= WHAT IS EXPECTED =
Copy the records below exactly.

[Records contained in a dataset]
<<<<
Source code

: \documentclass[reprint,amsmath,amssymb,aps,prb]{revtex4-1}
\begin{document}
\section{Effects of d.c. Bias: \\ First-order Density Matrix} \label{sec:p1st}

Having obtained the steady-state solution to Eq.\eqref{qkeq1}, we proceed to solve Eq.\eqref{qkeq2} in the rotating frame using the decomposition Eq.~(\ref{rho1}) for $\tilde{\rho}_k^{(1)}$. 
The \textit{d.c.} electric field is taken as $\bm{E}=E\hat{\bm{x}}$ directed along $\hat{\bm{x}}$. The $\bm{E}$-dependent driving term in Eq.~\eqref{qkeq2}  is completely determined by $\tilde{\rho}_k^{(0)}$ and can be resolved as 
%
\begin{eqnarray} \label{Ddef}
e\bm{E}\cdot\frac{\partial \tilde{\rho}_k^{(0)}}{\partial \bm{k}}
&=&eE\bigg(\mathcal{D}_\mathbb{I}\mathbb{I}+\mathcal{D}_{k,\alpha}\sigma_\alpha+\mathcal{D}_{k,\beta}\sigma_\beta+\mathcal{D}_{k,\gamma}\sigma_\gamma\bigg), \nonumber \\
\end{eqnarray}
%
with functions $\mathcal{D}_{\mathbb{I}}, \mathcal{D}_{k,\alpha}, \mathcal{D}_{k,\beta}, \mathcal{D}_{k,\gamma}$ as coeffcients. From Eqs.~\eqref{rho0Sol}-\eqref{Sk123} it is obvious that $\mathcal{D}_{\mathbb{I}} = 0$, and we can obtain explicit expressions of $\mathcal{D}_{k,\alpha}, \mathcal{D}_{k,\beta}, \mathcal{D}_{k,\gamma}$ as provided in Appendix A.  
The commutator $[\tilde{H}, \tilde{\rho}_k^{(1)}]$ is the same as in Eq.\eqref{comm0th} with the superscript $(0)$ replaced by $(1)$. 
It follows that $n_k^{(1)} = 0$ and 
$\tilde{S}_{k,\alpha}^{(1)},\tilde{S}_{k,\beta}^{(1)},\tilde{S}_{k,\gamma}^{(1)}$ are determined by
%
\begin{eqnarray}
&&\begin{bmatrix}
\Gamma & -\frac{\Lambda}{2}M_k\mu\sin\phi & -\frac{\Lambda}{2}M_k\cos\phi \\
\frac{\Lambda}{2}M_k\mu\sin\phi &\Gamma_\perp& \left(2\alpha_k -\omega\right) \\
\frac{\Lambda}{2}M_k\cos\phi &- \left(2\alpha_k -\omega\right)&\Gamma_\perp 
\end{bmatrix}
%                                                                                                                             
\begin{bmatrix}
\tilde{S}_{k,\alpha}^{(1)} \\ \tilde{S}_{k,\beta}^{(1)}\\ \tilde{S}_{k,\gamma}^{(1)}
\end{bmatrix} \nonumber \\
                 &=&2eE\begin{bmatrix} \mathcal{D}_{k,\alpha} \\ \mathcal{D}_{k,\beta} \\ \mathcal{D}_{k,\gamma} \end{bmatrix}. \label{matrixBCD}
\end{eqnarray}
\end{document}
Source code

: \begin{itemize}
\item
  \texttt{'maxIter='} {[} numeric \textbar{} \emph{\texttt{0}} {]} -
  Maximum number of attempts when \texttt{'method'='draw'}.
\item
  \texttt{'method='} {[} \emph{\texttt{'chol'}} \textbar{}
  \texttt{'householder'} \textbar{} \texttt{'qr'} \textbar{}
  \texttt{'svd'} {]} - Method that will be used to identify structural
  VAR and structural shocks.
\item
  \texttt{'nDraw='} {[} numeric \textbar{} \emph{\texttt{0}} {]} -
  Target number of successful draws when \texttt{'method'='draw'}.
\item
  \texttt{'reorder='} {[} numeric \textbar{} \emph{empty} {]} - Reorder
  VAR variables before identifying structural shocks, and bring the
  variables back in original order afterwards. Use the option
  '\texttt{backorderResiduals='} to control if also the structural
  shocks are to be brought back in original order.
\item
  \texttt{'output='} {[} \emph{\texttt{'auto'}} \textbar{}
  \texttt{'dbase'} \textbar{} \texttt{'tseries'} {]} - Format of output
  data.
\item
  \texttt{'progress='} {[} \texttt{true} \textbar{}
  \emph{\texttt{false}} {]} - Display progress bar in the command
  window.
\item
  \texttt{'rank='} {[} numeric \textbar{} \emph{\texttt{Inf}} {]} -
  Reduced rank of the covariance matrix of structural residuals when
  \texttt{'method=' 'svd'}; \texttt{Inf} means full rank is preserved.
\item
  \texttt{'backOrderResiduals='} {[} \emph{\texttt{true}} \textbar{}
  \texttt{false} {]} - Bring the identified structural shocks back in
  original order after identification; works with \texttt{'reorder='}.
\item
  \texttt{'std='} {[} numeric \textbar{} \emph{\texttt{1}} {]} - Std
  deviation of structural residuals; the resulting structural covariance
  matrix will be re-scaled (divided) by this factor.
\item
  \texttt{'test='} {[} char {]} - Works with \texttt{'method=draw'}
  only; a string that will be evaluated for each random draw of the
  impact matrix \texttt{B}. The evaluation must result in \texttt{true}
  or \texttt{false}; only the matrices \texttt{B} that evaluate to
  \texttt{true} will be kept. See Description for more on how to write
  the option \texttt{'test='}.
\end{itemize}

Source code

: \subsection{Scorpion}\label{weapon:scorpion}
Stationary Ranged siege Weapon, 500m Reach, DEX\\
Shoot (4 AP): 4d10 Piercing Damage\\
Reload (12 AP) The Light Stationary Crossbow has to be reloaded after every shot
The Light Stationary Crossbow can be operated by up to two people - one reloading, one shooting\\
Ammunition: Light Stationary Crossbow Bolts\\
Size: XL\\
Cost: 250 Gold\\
>>>>
= ANSWER SECTION =
Source code

: \documentclass[reprint,amsmath,amssymb,aps,prb]{revtex4-1}
\begin{document}
\section{Effects of d.c. Bias: \\ First-order Density Matrix} \label{sec:p1st}

Having obtained the steady-state solution to Eq.\eqref{qkeq1}, we proceed to solve Eq.\eqref{qkeq2} in the rotating frame using the decomposition Eq.~(\ref{rho1}) for $\tilde{\rho}_k^{(1)}$. 
The \textit{d.c.} electric field is taken as $\bm{E}=E\hat{\bm{x}}$ directed along $\hat{\bm{x}}$. The $\bm{E}$-dependent driving term in Eq.~\eqref{qkeq2}  is completely determined by $\tilde{\rho}_k^{(0)}$ and can be resolved as 
%
\begin{eqnarray} \label{Ddef}
e\bm{E}\cdot\frac{\partial \tilde{\rho}_k^{(0)}}{\partial \bm{k}}
&=&eE\bigg(\mathcal{D}_\mathbb{I}\mathbb{I}+\mathcal{D}_{k,\alpha}\sigma_\alpha+\mathcal{D}_{k,\beta}\sigma_\beta+\mathcal{D}_{k,\gamma}\sigma_\gamma\bigg), \nonumber \\
\end{eqnarray}
%
with functions $\mathcal{D}_{\mathbb{I}}, \mathcal{D}_{k,\alpha}, \mathcal{D}_{k,\beta}, \mathcal{D}_{k,\gamma}$ as coeffcients. From Eqs.~\eqref{rho0Sol}-\eqref{Sk123} it is obvious that $\mathcal{D}_{\mathbb{I}} = 0$, and we can obtain explicit expressions of $\mathcal{D}_{k,\alpha}, \mathcal{D}_{k,\beta}, \mathcal{D}_{k,\gamma}$ as provided in Appendix A.  
The commutator $[\tilde{H}, \tilde{\rho}_k^{(1)}]$ is the same as in Eq.\eqref{comm0th} with the superscript $(0)$ replaced by $(1)$. 
It follows that $n_k^{(1)} = 0$ and 
$\tilde{S}_{k,\alpha}^{(1)},\tilde{S}_{k,\beta}^{(1)},\tilde{S}_{k,\gamma}^{(1)}$ are determined by
%
\begin{eqnarray}
&&\begin{bmatrix}
\Gamma & -\frac{\Lambda}{2}M_k\mu\sin\phi & -\frac{\Lambda}{2}M_k\cos\phi \\
\frac{\Lambda}{2}M_k\mu\sin\phi &\Gamma_\perp& \left(2\alpha_k -\omega\right) \\
\frac{\Lambda}{2}M_k\cos\phi &- \left(2\alpha_k -\omega\right)&\Gamma_\perp 
\end{bmatrix}
%                                                                                                                             
\begin{bmatrix}
\tilde{S}_{k,\alpha}^{(1)} \\ \tilde{S}_{k,\beta}^{(1)}\\ \tilde{S}_{k,\gamma}^{(1)}
\end{bmatrix} \nonumber \\
                 &=&2eE\begin{bmatrix} \mathcal{D}_{k,\alpha} \\ \mathcal{D}_{k,\beta} \\ \mathcal{D}_{k,\gamma} \end{bmatrix}. \label{matrixBCD}
\end{eqnarray}
\end{document}
Source code

: \begin{itemize}
\item
  \texttt{'maxIter='} {[} numeric \textbar{} \emph{\texttt{0}} {]} -
  Maximum number of attempts when \texttt{'method'='draw'}.
\item
  \texttt{'method='} {[} \emph{\texttt{'chol'}} \textbar{}
  \texttt{'householder'} \textbar{} \texttt{'qr'} \textbar{}
  \texttt{'svd'} {]} - Method that will be used to identify structural
  VAR and structural shocks.
\item
  \texttt{'nDraw='} {[} numeric \textbar{} \emph{\texttt{0}} {]} -
  Target number of successful draws when \texttt{'method'='draw'}.
\item
  \texttt{'reorder='} {[} numeric \textbar{} \emph{empty} {]} - Reorder
  VAR variables before identifying structural shocks, and bring the
  variables back in original order afterwards. Use the option
  '\texttt{backorderResiduals='} to control if also the structural
  shocks are to be brought back in original order.
\item
  \texttt{'output='} {[} \emph{\texttt{'auto'}} \textbar{}
  \texttt{'dbase'} \textbar{} \texttt{'tseries'} {]} - Format of output
  data.
\item
  \texttt{'progress='} {[} \texttt{true} \textbar{}
  \emph{\texttt{false}} {]} - Display progress bar in the command
  window.
\item
  \texttt{'rank='} {[} numeric \textbar{} \emph{\texttt{Inf}} {]} -
  Reduced rank of the covariance matrix of structural residuals when
  \texttt{'method=' 'svd'}; \texttt{Inf} means full rank is preserved.
\item
  \texttt{'backOrderResiduals='} {[} \emph{\texttt{true}} \textbar{}
  \texttt{false} {]} - Bring the identified structural shocks back in
  original order after identification; works with \texttt{'reorder='}.
\item
  \texttt{'std='} {[} numeric \textbar{} \emph{\texttt{1}} {]} - Std
  deviation of structural residuals; the resulting structural covariance
  matrix will be re-scaled (divided) by this factor.
\item
  \texttt{'test='} {[} char {]} - Works with \texttt{'method=draw'}
  only; a string that will be evaluated for each random draw of the
  impact matrix \texttt{B}. The evaluation must result in \texttt{true}
  or \texttt{false}; only the matrices \texttt{B} that evaluate to
  \texttt{true} will be kept. See Description for more on how to write
  the option \texttt{'test='}.
\end{itemize}

Source code

: \subsection{Scorpion}\label{weapon:scorpion}
Stationary Ranged siege Weapon, 500m Reach, DEX\\
Shoot (4 AP): 4d10 Piercing Damage\\
Reload (12 AP) The Light Stationary Crossbow has to be reloaded after every shot
The Light Stationary Crossbow can be operated by up to two people - one reloading, one shooting\\
Ammunition: Light Stationary Crossbow Bolts\\
Size: XL\\
Cost: 250 Gold\\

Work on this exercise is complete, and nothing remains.